(Stored records)

==================================================

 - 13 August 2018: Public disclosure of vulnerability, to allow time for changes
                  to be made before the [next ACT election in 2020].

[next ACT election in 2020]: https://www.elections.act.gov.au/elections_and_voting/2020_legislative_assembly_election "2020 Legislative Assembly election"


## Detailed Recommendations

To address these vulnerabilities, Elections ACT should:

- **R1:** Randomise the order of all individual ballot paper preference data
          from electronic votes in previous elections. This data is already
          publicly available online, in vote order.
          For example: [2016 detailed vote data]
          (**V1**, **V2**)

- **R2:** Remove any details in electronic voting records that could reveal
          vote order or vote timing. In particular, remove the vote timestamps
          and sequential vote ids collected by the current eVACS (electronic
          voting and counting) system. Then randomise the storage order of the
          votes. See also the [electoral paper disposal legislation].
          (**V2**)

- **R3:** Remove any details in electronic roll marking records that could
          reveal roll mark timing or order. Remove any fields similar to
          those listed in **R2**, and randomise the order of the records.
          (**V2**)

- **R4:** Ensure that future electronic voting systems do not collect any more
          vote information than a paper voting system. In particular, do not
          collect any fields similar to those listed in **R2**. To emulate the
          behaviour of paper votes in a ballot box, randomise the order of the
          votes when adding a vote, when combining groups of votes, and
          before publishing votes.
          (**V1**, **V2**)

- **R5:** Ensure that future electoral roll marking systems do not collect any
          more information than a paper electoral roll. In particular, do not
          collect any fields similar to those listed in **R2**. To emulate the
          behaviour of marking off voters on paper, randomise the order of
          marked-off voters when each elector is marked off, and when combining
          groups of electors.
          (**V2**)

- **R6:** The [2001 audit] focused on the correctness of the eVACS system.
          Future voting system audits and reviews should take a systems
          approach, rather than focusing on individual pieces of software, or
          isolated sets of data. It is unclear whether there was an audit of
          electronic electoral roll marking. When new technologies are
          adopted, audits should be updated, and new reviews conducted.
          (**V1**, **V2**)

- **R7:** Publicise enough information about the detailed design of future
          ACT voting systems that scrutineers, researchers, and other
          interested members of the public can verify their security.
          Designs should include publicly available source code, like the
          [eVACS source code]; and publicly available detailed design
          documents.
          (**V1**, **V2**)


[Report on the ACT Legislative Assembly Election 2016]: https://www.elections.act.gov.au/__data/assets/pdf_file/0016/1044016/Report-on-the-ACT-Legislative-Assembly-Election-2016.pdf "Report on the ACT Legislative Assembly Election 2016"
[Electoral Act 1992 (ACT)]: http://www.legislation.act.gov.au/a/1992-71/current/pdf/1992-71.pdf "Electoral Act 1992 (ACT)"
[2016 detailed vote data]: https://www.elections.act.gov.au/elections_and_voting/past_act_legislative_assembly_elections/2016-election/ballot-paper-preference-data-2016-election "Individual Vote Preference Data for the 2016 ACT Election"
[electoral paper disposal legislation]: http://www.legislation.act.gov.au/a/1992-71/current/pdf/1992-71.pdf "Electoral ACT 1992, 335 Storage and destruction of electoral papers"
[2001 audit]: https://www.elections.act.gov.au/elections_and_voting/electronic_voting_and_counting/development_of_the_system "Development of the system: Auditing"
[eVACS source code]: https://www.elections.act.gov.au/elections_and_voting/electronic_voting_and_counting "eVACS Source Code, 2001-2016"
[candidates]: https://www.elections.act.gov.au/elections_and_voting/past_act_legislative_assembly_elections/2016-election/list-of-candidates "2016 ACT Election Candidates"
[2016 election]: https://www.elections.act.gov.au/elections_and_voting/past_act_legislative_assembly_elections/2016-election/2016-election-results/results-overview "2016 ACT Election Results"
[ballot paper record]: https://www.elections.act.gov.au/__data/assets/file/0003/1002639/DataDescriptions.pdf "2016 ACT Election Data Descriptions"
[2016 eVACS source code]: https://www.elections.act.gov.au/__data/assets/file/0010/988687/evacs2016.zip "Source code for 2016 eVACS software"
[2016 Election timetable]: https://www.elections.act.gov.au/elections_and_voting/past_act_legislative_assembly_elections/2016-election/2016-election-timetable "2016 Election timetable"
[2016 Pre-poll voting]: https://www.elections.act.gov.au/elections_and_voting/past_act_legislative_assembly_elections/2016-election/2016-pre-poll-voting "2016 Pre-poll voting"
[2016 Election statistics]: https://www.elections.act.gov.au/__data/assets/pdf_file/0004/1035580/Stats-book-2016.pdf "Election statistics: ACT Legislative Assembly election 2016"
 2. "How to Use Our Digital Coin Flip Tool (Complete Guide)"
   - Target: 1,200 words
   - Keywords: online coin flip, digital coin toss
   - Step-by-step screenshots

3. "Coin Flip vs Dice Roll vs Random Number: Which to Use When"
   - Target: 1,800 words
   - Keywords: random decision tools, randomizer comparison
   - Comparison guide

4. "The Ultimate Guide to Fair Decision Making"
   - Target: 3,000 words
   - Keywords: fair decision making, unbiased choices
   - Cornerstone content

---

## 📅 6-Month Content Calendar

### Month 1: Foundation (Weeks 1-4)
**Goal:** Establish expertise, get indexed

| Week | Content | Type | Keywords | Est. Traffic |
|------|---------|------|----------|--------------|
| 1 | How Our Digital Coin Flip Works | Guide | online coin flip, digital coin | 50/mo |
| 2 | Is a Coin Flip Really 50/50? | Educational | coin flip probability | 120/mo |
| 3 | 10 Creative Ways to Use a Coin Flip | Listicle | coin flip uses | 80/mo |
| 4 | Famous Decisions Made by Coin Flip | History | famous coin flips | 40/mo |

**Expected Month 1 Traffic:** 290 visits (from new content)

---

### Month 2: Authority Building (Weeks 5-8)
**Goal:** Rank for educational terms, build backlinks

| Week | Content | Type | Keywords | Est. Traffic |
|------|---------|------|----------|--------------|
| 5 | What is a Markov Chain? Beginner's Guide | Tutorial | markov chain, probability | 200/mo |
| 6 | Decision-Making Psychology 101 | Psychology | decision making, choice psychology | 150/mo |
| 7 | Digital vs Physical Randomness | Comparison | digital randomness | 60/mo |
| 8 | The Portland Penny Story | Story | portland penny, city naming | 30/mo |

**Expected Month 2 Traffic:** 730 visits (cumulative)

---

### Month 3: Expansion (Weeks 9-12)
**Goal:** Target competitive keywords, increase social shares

==================================================

__What is being asked__:
Please set down, with no changes, the line that contains "Ultimate Guide to" and all the lines after it until the entries end; write nothing besides them.

__Expected answer__:
4. "The Ultimate Guide to Fair Decision Making"
   - Target: 3,000 words
   - Keywords: fair decision making, unbiased choices
   - Cornerstone content

---

## 📅 6-Month Content Calendar

### Month 1: Foundation (Weeks 1-4)
**Goal:** Establish expertise, get indexed

| Week | Content | Type | Keywords | Est. Traffic |
|------|---------|------|----------|--------------|
| 1 | How Our Digital Coin Flip Works | Guide | online coin flip, digital coin | 50/mo |
| 2 | Is a Coin Flip Really 50/50? | Educational | coin flip probability | 120/mo |
| 3 | 10 Creative Ways to Use a Coin Flip | Listicle | coin flip uses | 80/mo |
| 4 | Famous Decisions Made by Coin Flip | History | famous coin flips | 40/mo |

**Expected Month 1 Traffic:** 290 visits (from new content)

---

### Month 2: Authority Building (Weeks 5-8)
**Goal:** Rank for educational terms, build backlinks

| Week | Content | Type | Keywords | Est. Traffic |
|------|---------|------|----------|--------------|
| 5 | What is a Markov Chain? Beginner's Guide | Tutorial | markov chain, probability | 200/mo |
| 6 | Decision-Making Psychology 101 | Psychology | decision making, choice psychology | 150/mo |
| 7 | Digital vs Physical Randomness | Comparison | digital randomness | 60/mo |
| 8 | The Portland Penny Story | Story | portland penny, city naming | 30/mo |

**Expected Month 2 Traffic:** 730 visits (cumulative)

---

### Month 3: Expansion (Weeks 9-12)
**Goal:** Target competitive keywords, increase social shares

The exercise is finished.